Concerned by the Parks and Recreation Commission’s decision last week to lay off current Senior Center staff, move some functions to The Grove and revamp offerings at the current center, many elderly spoke up Tuesday during public comment at the City Council meeting.

At two Parks and Rec meetings last week, supporters of the Senior Center railed against what they saw as dismantling of the program, only to have commissioners vote unanimously to go ahead with the plan, so at the council meeting, several implored the council to once again take over administration of the 43-year-old center and ensure public input to find a way to save elements they're concerned will be lost under the reorganization.

Parks & Recreation Director Mike Black, backed by the commission, decided the Senior Center should generate $75,000 a biennium to keep it going, far more than current revenue generated by the program. They plan to move most activities to The Grove, next to the police station, making a “multi-generational” setting.
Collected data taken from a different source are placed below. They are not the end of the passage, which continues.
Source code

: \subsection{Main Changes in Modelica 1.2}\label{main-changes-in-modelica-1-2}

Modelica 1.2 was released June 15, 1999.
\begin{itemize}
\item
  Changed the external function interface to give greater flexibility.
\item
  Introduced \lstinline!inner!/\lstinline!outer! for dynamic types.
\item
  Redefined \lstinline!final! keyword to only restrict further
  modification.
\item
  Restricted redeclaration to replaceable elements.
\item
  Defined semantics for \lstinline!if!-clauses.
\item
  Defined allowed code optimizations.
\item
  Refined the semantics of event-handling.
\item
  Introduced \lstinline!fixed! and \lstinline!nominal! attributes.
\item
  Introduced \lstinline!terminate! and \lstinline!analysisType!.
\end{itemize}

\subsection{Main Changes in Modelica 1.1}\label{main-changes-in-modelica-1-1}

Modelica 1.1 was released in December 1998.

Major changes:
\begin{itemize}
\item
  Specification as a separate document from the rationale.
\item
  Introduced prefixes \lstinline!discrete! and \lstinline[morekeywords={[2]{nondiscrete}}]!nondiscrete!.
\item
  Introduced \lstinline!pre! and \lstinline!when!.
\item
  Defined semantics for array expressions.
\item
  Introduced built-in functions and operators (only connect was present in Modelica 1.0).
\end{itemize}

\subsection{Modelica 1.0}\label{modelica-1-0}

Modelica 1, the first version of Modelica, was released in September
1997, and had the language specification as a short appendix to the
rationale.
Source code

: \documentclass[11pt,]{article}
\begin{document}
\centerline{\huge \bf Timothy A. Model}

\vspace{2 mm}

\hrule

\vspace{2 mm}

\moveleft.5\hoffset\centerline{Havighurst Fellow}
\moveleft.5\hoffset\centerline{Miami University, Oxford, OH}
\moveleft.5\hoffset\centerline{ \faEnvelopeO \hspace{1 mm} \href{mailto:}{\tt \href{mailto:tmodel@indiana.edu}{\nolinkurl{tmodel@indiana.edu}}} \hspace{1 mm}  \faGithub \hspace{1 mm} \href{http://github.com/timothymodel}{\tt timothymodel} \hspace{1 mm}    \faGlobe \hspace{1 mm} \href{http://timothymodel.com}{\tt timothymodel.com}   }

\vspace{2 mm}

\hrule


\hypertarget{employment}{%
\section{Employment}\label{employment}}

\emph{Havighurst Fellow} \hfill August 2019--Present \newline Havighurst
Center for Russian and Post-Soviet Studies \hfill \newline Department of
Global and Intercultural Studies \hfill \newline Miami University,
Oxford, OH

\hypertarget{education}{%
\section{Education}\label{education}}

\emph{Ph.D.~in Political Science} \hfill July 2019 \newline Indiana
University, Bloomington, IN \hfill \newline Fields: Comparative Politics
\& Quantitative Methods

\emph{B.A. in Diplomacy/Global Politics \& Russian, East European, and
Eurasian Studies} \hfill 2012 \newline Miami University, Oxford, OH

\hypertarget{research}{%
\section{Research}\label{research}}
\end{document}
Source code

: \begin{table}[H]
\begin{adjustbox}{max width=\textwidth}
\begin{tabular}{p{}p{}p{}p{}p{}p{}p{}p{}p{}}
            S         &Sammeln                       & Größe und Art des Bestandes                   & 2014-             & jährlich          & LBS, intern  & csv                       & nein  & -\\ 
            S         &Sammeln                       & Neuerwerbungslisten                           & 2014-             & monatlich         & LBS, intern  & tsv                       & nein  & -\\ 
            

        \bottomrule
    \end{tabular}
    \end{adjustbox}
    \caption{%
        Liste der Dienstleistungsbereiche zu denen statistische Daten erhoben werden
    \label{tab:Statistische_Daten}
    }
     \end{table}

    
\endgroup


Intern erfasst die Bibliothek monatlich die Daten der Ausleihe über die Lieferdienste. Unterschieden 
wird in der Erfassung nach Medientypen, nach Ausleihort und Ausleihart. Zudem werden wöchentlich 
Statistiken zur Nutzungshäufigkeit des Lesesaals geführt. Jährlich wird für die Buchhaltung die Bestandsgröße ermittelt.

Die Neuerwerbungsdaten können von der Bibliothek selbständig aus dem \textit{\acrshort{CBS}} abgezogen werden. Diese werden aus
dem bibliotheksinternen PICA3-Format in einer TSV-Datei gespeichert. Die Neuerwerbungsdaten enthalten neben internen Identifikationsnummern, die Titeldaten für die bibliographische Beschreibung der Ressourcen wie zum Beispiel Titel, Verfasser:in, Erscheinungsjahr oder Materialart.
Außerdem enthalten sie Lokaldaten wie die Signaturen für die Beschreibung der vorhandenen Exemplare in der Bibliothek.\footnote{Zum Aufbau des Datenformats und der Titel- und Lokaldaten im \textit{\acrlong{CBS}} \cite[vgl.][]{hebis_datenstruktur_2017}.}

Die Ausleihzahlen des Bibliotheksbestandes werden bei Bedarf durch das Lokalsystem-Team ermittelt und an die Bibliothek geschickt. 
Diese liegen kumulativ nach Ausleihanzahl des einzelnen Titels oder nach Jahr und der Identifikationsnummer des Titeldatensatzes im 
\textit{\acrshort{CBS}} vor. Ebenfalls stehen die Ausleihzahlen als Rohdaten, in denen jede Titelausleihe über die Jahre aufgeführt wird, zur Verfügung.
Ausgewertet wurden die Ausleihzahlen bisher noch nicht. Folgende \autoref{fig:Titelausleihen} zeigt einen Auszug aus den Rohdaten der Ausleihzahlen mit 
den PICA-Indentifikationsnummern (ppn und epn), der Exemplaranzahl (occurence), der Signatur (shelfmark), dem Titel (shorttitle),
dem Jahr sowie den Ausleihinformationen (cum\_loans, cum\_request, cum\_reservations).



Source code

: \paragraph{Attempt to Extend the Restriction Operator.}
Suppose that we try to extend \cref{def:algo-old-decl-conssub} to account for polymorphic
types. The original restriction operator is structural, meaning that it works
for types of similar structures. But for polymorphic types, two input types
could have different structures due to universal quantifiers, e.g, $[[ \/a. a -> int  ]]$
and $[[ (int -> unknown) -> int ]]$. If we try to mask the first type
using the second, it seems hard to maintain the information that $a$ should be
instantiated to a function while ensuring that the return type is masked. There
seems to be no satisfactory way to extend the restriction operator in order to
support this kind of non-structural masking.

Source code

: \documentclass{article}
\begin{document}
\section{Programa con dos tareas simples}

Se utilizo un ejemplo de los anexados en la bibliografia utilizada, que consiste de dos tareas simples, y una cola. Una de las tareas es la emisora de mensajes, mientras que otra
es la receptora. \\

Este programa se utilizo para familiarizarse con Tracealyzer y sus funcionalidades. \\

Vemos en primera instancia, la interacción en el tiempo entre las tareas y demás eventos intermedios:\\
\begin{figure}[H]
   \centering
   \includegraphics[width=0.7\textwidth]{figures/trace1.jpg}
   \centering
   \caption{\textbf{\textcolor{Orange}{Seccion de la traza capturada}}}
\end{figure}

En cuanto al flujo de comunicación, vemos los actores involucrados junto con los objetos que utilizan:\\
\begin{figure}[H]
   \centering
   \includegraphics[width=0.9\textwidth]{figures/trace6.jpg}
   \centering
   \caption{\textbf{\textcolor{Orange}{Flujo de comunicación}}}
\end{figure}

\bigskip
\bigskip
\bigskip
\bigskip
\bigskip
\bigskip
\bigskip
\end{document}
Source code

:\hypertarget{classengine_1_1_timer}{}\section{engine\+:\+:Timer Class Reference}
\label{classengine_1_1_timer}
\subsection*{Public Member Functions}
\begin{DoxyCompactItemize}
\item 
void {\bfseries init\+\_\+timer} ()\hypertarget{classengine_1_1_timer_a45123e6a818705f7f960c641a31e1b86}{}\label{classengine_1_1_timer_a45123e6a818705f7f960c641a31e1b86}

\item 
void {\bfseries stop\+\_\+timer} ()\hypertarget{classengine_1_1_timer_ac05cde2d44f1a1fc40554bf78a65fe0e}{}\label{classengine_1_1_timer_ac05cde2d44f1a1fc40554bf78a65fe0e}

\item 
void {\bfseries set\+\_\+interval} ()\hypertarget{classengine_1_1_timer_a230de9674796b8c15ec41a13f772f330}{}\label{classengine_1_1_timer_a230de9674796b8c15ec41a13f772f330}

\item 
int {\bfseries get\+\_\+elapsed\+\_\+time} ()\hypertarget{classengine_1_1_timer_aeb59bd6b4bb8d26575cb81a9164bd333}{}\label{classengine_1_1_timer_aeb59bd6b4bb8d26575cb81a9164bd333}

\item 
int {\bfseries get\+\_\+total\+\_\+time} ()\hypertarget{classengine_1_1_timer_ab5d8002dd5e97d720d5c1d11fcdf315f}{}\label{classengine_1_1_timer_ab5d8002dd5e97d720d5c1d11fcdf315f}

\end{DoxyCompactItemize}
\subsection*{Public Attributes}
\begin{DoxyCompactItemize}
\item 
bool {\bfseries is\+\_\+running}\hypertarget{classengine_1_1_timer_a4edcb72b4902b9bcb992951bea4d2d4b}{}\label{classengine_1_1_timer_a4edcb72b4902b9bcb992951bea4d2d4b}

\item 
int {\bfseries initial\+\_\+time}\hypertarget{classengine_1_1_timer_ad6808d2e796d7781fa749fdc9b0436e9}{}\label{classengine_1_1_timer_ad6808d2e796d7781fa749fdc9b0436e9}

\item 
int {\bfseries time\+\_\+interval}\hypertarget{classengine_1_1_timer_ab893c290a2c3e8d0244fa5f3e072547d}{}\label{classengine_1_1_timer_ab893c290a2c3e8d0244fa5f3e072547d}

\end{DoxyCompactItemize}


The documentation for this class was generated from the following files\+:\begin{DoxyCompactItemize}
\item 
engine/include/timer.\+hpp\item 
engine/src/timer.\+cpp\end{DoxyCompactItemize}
“I ask the City Council to intervene and restore the Senior Center to the city,” Candy Barnhill told the council during 15 minutes of public comment. “It was created to serve the older people of our community, not as a cost recovery organization.”

As a rule, the council does not respond to public comment.

Art Tetrault said, “It was an entire surprise on the senior community. It meets most of the needs of the senior community. I looked in The Grove and it’s inappropriate for seniors. It won’t work. No one will go there. I won’t go there.” He said candidates are getting ready and he wants to see three women on the Parks & Recreation commission at next year’s election. Currently, all five commissioners are male.

Jackie Bachman said, “I ask the city to clearly want to be involved in this issue and establish a ’55-plus Advisory Committee’ to create a shared vision for a very diverse community. We want to hear your discussion of how you plan to meet the needs of 55-plus citizens and include them.”

Echo Fields, Associate Professor, Sociology and Human Service at Southern Oregon University, said, “I read the performance audit (a $40,000 study of the senior center and program) and it shows a clear lack of trust in the community by Parks and Recreation. It needs repair. The community had no time to study the proposal, which was announced on a Monday, so the meeting the following day (with Parks Commission) was, shall we say, frisky? As for cost recovery, why was the Senior Center singled out when the other Parks-Rec programs don’t pay for themselves? Is the Senior Center appropriate for management under Parks and Rec?”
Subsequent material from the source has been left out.